Iglesias busca siempre tener vuelo propio, alas que le dejen las manos libres, incluso una retirada elegida de la política cuando toque para ser una especie de Monedero sin Podemos pero en Podemos, sin poder pero influyente. Su rol futuro es el que se atribuía antes a Sánchez, ser un conferenciante exvicepresidente, y el referente de una izquierda que alienta el sorpasso y el asalto a los cielos como Bernie Sanders en Estados Unidos, utópicamente, ese espacio preferido del sabio Noam Chomsky. Divertirse haciendo ruindades puede ser muy pablista, que se promete a sí mismo cada mañana delante del espejo dar de qué hablar. Es esta pulsión populista de los líderes de la nueva política que se tejen en las redes sociales (lo primero que hizo fue lanzar un vídeo promocional de su candidatura madrileña para ser la comidilla del lunes) la que la distingue de la política ortodoxa.
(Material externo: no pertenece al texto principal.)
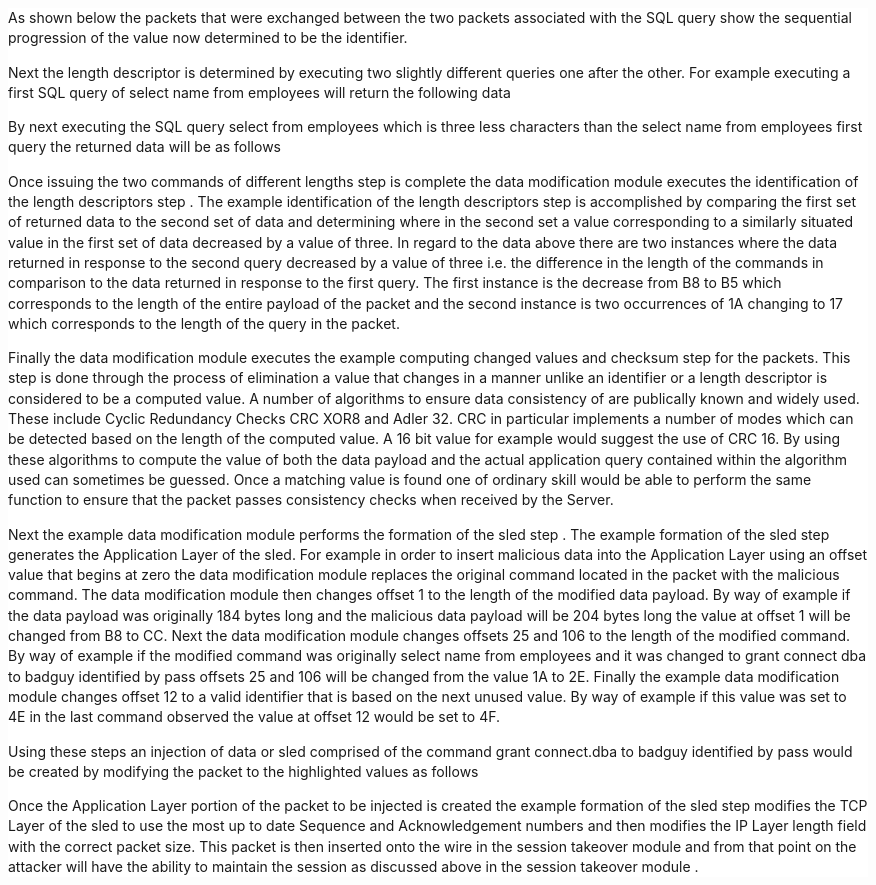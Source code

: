 As shown below the packets that were exchanged between the two packets associated with the SQL query show the sequential progression of the value now determined to be the identifier. 

Next the length descriptor is determined by executing two slightly different queries one after the other. For example executing a first SQL query of select name from employees will return the following data 

By next executing the SQL query select from employees which is three less characters than the select name from employees first query the returned data will be as follows 

Once issuing the two commands of different lengths step is complete the data modification module executes the identification of the length descriptors step . The example identification of the length descriptors step is accomplished by comparing the first set of returned data to the second set of data and determining where in the second set a value corresponding to a similarly situated value in the first set of data decreased by a value of three. In regard to the data above there are two instances where the data returned in response to the second query decreased by a value of three i.e. the difference in the length of the commands in comparison to the data returned in response to the first query. The first instance is the decrease from B8 to B5 which corresponds to the length of the entire payload of the packet and the second instance is two occurrences of 1A changing to 17 which corresponds to the length of the query in the packet.

Finally the data modification module executes the example computing changed values and checksum step for the packets. This step is done through the process of elimination a value that changes in a manner unlike an identifier or a length descriptor is considered to be a computed value. A number of algorithms to ensure data consistency of are publically known and widely used. These include Cyclic Redundancy Checks CRC XOR8 and Adler 32. CRC in particular implements a number of modes which can be detected based on the length of the computed value. A 16 bit value for example would suggest the use of CRC 16. By using these algorithms to compute the value of both the data payload and the actual application query contained within the algorithm used can sometimes be guessed. Once a matching value is found one of ordinary skill would be able to perform the same function to ensure that the packet passes consistency checks when received by the Server.

Next the example data modification module performs the formation of the sled step . The example formation of the sled step generates the Application Layer of the sled. For example in order to insert malicious data into the Application Layer using an offset value that begins at zero the data modification module replaces the original command located in the packet with the malicious command. The data modification module then changes offset 1 to the length of the modified data payload. By way of example if the data payload was originally 184 bytes long and the malicious data payload will be 204 bytes long the value at offset 1 will be changed from B8 to CC. Next the data modification module changes offsets 25 and 106 to the length of the modified command. By way of example if the modified command was originally select name from employees and it was changed to grant connect dba to badguy identified by pass offsets 25 and 106 will be changed from the value 1A to 2E. Finally the example data modification module changes offset 12 to a valid identifier that is based on the next unused value. By way of example if this value was set to 4E in the last command observed the value at offset 12 would be set to 4F.

Using these steps an injection of data or sled comprised of the command grant connect.dba to badguy identified by pass would be created by modifying the packet to the highlighted values as follows 

Once the Application Layer portion of the packet to be injected is created the example formation of the sled step modifies the TCP Layer of the sled to use the most up to date Sequence and Acknowledgement numbers and then modifies the IP Layer length field with the correct packet size. This packet is then inserted onto the wire in the session takeover module and from that point on the attacker will have the ability to maintain the session as discussed above in the session takeover module .
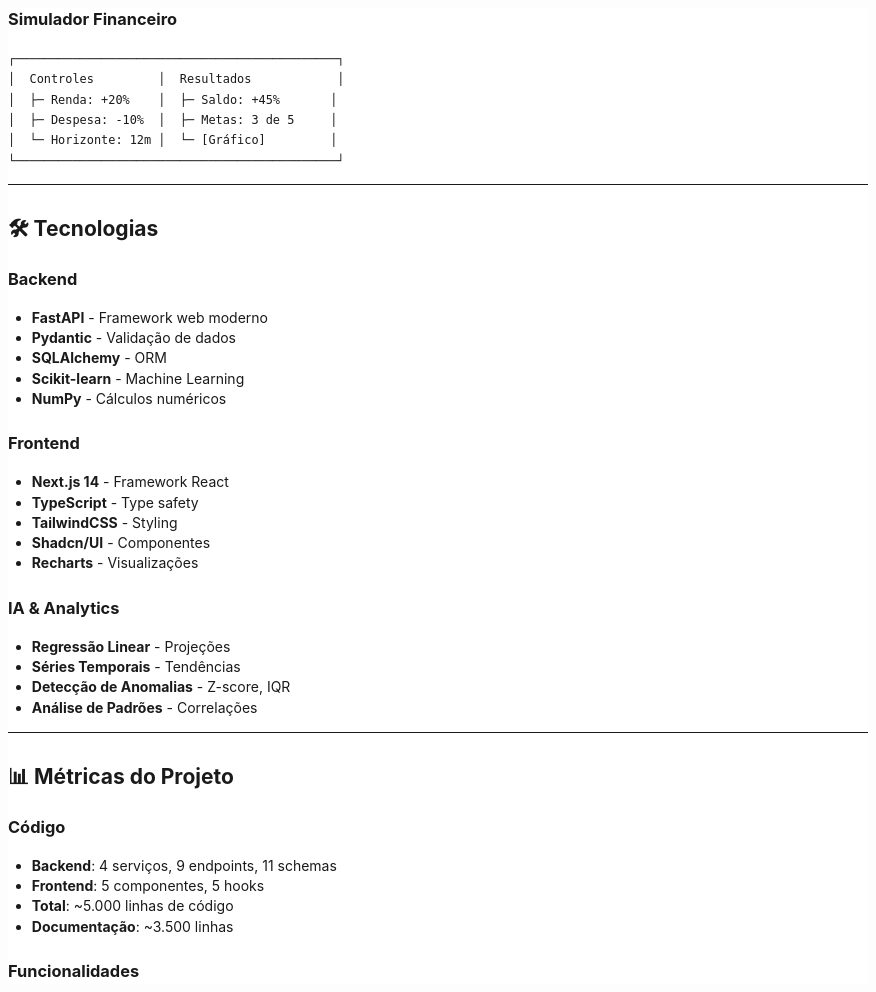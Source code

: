 ### Simulador Financeiro

```
┌─────────────────────────────────────────────┐
│  Controles         │  Resultados            │
│  ├─ Renda: +20%    │  ├─ Saldo: +45%       │
│  ├─ Despesa: -10%  │  ├─ Metas: 3 de 5     │
│  └─ Horizonte: 12m │  └─ [Gráfico]         │
└─────────────────────────────────────────────┘
```

---

## 🛠️ Tecnologias

### Backend

- **FastAPI** - Framework web moderno
- **Pydantic** - Validação de dados
- **SQLAlchemy** - ORM
- **Scikit-learn** - Machine Learning
- **NumPy** - Cálculos numéricos

### Frontend

- **Next.js 14** - Framework React
- **TypeScript** - Type safety
- **TailwindCSS** - Styling
- **Shadcn/UI** - Componentes
- **Recharts** - Visualizações

### IA & Analytics

- **Regressão Linear** - Projeções
- **Séries Temporais** - Tendências
- **Detecção de Anomalias** - Z-score, IQR
- **Análise de Padrões** - Correlações

---

## 📊 Métricas do Projeto

### Código

- **Backend**: 4 serviços, 9 endpoints, 11 schemas
- **Frontend**: 5 componentes, 5 hooks
- **Total**: ~5.000 linhas de código
- **Documentação**: ~3.500 linhas

### Funcionalidades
A Sánchez, el ascenso de la asertiva Yolanda Díaz a la vicepresidencia segunda a cambio de la marcha del quisquilloso Iglesias del Consejo de Ministros le alivia. Díaz es la podemita mejor vista por la patronal y Europa no pondrá ya tantas objeciones a Nadia Calviño. Pero en Madrid puede pasar cualquier cosa. Quien iba para defensor del pueblo no puede ser un buen rival por la izquierda para Iglesias, que irrumpe como Illa hizo en Cataluña y se sabe investido del plus de provenir nada menos que del Gobierno de España (Ángel Gabilondo no) a intentar gobernar en una comunidad autónoma. No sé si esta será una campaña entre “comunismo o libertad” y “ultraderecha o libertad”, pero sí parecen las de Madrid, dentro de mes y medio, unas elecciones generales a escala, con el destino en juego de grandes y pequeños partidos, donde Ciudadanos tiene su última oportunidad: o alcanza el 5% o Arrimadas seguirá la estela de Rivera. ¿Y Casado? Ya sabe que si Ayuso pincha y gobierna la izquierda, el siguiente será él.